PRESENÇAS E TERRITÓRIOS NEGROS

Filipe Graciano, arquiteto e urbanista, idealizador do Museu de Memória Negra, de Petrópolis, observa que a exposição revela não apenas a ideia de outras presenças, além da branca, “mas também o que foi aquele território”. “Queremos recuperar as origens das referências, tanto das terras que antes eram indígenas e depois foram ocupadas como fazendas imperiais, como a palavra quitanda, que no kimbundo, idioma falado em Angola, no antigo Reino do Dongo, origem de uma grande parte da população escravizada no Brasil”, explica. “Apresentamos uma outra possibilidade de olhar este passado histórico: as tecnologias, as filosofias, as relações de quilombos”.

 

Os bailes do Furacão 2000 começaram em Petrópolis, no início dos anos 1970, conta Filipe Graciano, e foram feitos no Quitandinha. Na exposição isso será lembrado em um documentário de Aline Castella e fotografias do Acervo Guarany, o criador do evento. “Ele sonorizava bailes black, e introduziu o soul, com um paredão de caixas de som de dois mil volts, daí o nome 2000”, diz Graciano. Registros de outros bailes no local – carnaval, black funk, jambetes e gafieira – também estarão na mostra.

 

Dispostas de acordo com os subtemas “Terras e Toponímias”, Origem da Palavra”, “Quitandinha de erê”, “Tecnologias Africanas”, “Mensagens suburbanas e memórias do território”, estarão obras dos artistas Achiles Luciano (uma videoinstalação com dois vídeos de animação, de 2023); Yhuri Cruz (a faixa “Negrociação” e o vídeo com o registro da performance com a faixa, “Minha língua está em sua boca e eu a quero de volta”, ambos de 2022); GRES Acadêmicos Grande Rio (imagens e peças do enredo do carnaval de 2023, "Quitandinha de erê"); PV Dias (seis obras da série “Rasurando Fidanza”, com pigmento mineral e nanquim sobre papel, de 2019;  Gê Viana (três obras em colagem digital sobre gravuras de Debret – “Levantamento do mastro. Festa do Divino Espírito Santo”, “Quitanda da cura desde 1810” e “Homens cultivam plantas e cogumelos em sua moradia. Com o forte cheiro das plantas em torno passarinhos se aproximam tentando aproveitar do licor das flores”, de 2020); Carybé (livro “Iconografia dos Deuses Africanos no Candomblé da Bahia”, 1980); Aline Castella (“Guarany – Eu sou o menino do Cinema Paradiso”, minidocumentário, 16’16,  de 2019); Acervo Guarany (Fotografias “Furacão 2000”, “Furacão 2001” e “Furacão 2002”); Ana Beatriz Almeida (“A Iniciação: O Mercado”, fotografia e vídeo, 7’37); Rafaela Pinah (três fotografias da série “Tramas e Translado”, da coleção Coolhunter Favela); e Heitor dos Prazeres (“Feira com Figuras”, óleo sobre tela, de 1961).

 

·         Núcleo 2 – Tomás Santa Rosa (1909-1956) – Salão Social, Piscina, Galeria das Estrelas, Gaiola e Jardim de Inverno.

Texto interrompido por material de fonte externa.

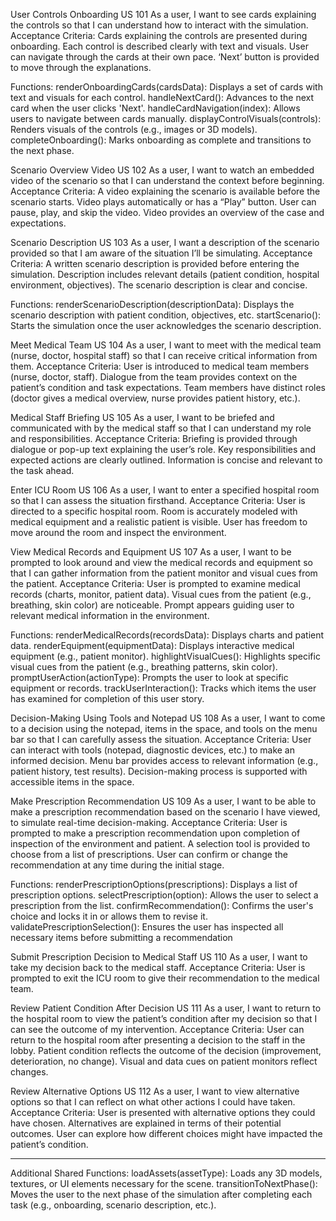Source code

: User Controls Onboarding                                                                   US 101
As a user, I want to see cards explaining the controls so that I can understand how to interact with the simulation.
Acceptance Criteria:
Cards explaining the controls are presented during onboarding.
Each control is described clearly with text and visuals.
User can navigate through the cards at their own pace.
‘Next’ button is provided to move through the explanations.

Functions:
renderOnboardingCards(cardsData): Displays a set of cards with text and visuals for each control.
handleNextCard(): Advances to the next card when the user clicks 'Next'.
handleCardNavigation(index): Allows users to navigate between cards manually.
displayControlVisuals(controls): Renders visuals of the controls (e.g., images or 3D models).
completeOnboarding(): Marks onboarding as complete and transitions to the next phase.


Scenario Overview Video                                                                        US 102
As a user, I want to watch an embedded video of the scenario so that I can understand the context before beginning.
Acceptance Criteria:
A video explaining the scenario is available before the scenario starts.
Video plays automatically or has a “Play” button.
User can pause, play, and skip the video.
Video provides an overview of the case and expectations.


Scenario Description                                                                  US 103
As a user, I want a description of the scenario provided so that I am aware of the situation I’ll be simulating.
Acceptance Criteria:
A written scenario description is provided before entering the simulation.
Description includes relevant details (patient condition, hospital environment, objectives).
The scenario description is clear and concise.

Functions:
renderScenarioDescription(descriptionData): Displays the scenario description with patient condition, objectives, etc.
startScenario(): Starts the simulation once the user acknowledges the scenario description.


Meet Medical Team                                                                         US 104
As a user, I want to meet with the medical team (nurse, doctor, hospital staff) so that I can receive critical information from them.
Acceptance Criteria:
User is introduced to medical team members (nurse, doctor, staff).
Dialogue from the team provides context on the patient’s condition and task expectations.
Team members have distinct roles (doctor gives a medical overview, nurse provides patient history, etc.).


Medical Staff Briefing                                                                     US 105
As a user, I want to be briefed and communicated with by the medical staff so that I can understand my role and responsibilities.
Acceptance Criteria:
Briefing is provided through dialogue or pop-up text explaining the user’s role.
Key responsibilities and expected actions are clearly outlined.
Information is concise and relevant to the task ahead.


Enter ICU Room                                                                         US 106
As a user, I want to enter a specified hospital room so that I can assess the situation firsthand.
Acceptance Criteria:
User is directed to a specific hospital room.
Room is accurately modeled with medical equipment and a realistic patient is visible.
User has freedom to move around the room and inspect the environment.


View Medical Records and Equipment                                                                    US 107
As a user, I want to be prompted to look around and view the medical records and equipment so that I can gather information from the patient monitor and visual cues from the patient.
Acceptance Criteria:
User is prompted to examine medical records (charts, monitor, patient data).
Visual cues from the patient (e.g., breathing, skin color) are noticeable.
Prompt appears guiding user to relevant medical information in the environment.

Functions:
renderMedicalRecords(recordsData): Displays charts and patient data.
renderEquipment(equipmentData): Displays interactive medical equipment (e.g., patient monitor).
highlightVisualCues(): Highlights specific visual cues from the patient (e.g., breathing patterns, skin color).
promptUserAction(actionType): Prompts the user to look at specific equipment or records.
trackUserInteraction(): Tracks which items the user has examined for completion of this user story.


Decision-Making Using Tools and Notepad                                                                   US 108
As a user, I want to come to a decision using the notepad, items in the space, and tools on the menu bar so that I can carefully assess the situation.
Acceptance Criteria:
User can interact with tools (notepad, diagnostic devices, etc.) to make an informed decision.
Menu bar provides access to relevant information (e.g., patient history, test results).
Decision-making process is supported with accessible items in the space.


Make Prescription Recommendation                                                            US 109
As a user, I want to be able to make a prescription recommendation based on the scenario I have viewed, to simulate real-time decision-making.
Acceptance Criteria:
User is prompted to make a prescription recommendation upon completion of inspection of the environment and patient.
A selection tool is provided to choose from a list of prescriptions.
User can confirm or change the recommendation at any time during the initial stage.

Functions:
renderPrescriptionOptions(prescriptions): Displays a list of prescription options.
selectPrescription(option): Allows the user to select a prescription from the list.
confirmRecommendation(): Confirms the user's choice and locks it in or allows them to revise it.
validatePrescriptionSelection(): Ensures the user has inspected all necessary items before submitting a recommendation


Submit Prescription Decision to Medical Staff
US 110
As a user, I want to take my decision back to the medical staff.
Acceptance Criteria:
User is prompted to exit the ICU room to give their recommendation to the medical team.


Review Patient Condition After Decision                                                                     US 111
As a user, I want to return to the hospital room to view the patient’s condition after my decision so that I can see the outcome of my intervention.
Acceptance Criteria:
User can return to the hospital room after presenting a decision to the staff in the lobby.
Patient condition reflects the outcome of the decision (improvement, deterioration, no change).
Visual and data cues on patient monitors reflect changes.


Review Alternative Options                                                                                             US 112
As a user, I want to view alternative options so that I can reflect on what other actions I could have taken.
Acceptance Criteria:
User is presented with alternative options they could have chosen.
Alternatives are explained in terms of their potential outcomes.
User can explore how different choices might have impacted the patient’s condition.

-----------------------------------------------------------------------------

Additional Shared Functions:
loadAssets(assetType): Loads any 3D models, textures, or UI elements necessary for the scene.
transitionToNextPhase(): Moves the user to the next phase of the simulation after completing each task (e.g., onboarding, scenario description, etc.).


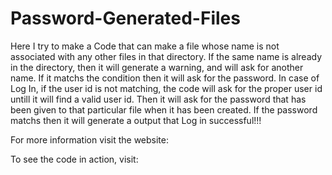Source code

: # Password-Generated-Files
Here I try to make a Code that can make a file whose name is not associated with any other files in that directory. 
If the same name is already in the directory, then it will generate a warning, and will ask for another name.
If it matchs the condition then it will ask for the password.
In case of Log In, if the user id is not matching, the code will ask for the proper user id untill it will find a valid user id.
Then it will ask for the password that has been given to that particular file when it has been created.
If the password matchs then it will generate a output that Log in successful!!!

For more information visit the website:

To see the code in action, visit:
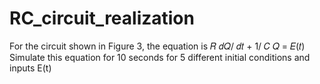 # RC_circuit_realization
For the circuit shown in Figure 3, the equation is
𝑅
𝑑𝑄/
𝑑𝑡 +
1/
𝐶
𝑄 = 𝐸(𝑡)
Simulate this equation for 10 seconds for 5 different initial conditions and inputs E(t)

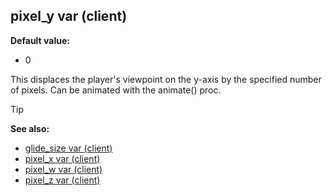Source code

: ## pixel_y var (client)

**Default value:**
+   0


This displaces the player\'s viewpoint on the y-axis by the
specified number of pixels. Can be animated with the animate() proc.

> [!TIP] 
> **See also:**
> +   [glide_size var (client)](/ref/client/var/glide_size.md) 
> +   [pixel_x var (client)](/ref/client/var/pixel_x.md) 
> +   [pixel_w var (client)](/ref/client/var/pixel_w.md) 
> +   [pixel_z var (client)](/ref/client/var/pixel_z.md) <!-- -->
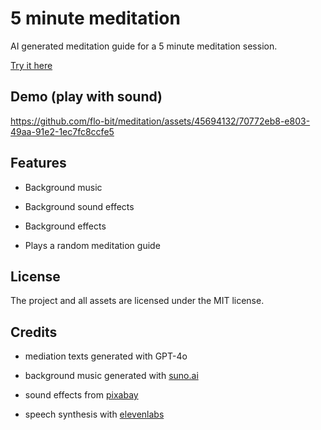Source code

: # 5 minute meditation

AI generated meditation guide for a 5 minute meditation session.

[Try it here](https://flo-bit.github.io/meditation/)

## Demo (play with sound)

https://github.com/flo-bit/meditation/assets/45694132/70772eb8-e803-49aa-91e2-1ec7fc8ccfe5


## Features

- Background music

- Background sound effects

- Background effects

- Plays a random meditation guide

## License

The project and all assets are licensed under the MIT license.

## Credits

- mediation texts generated with GPT-4o

- background music generated with [suno.ai](https://suno.ai/)

- sound effects from [pixabay](https://pixabay.com/)

- speech synthesis with [elevenlabs](https://elevenlabs.io/)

Autor dos murais da Piscina e do Café-concerto, e da pintura decorativa de biombos, o artista paraibano Tomás Santa Rosa, que migrou para o Rio de Janeiro em 1932, tem sua importante trajetória mostrada em vários espaços do CCSQ. Com curadoria de Bruno Pinheiro e Marcelo Campos, o público verá as áreas de atuação marcante de Santa Rosa na cenografia, figurino, capas de livro, pinturas, aquarelas e caricaturas.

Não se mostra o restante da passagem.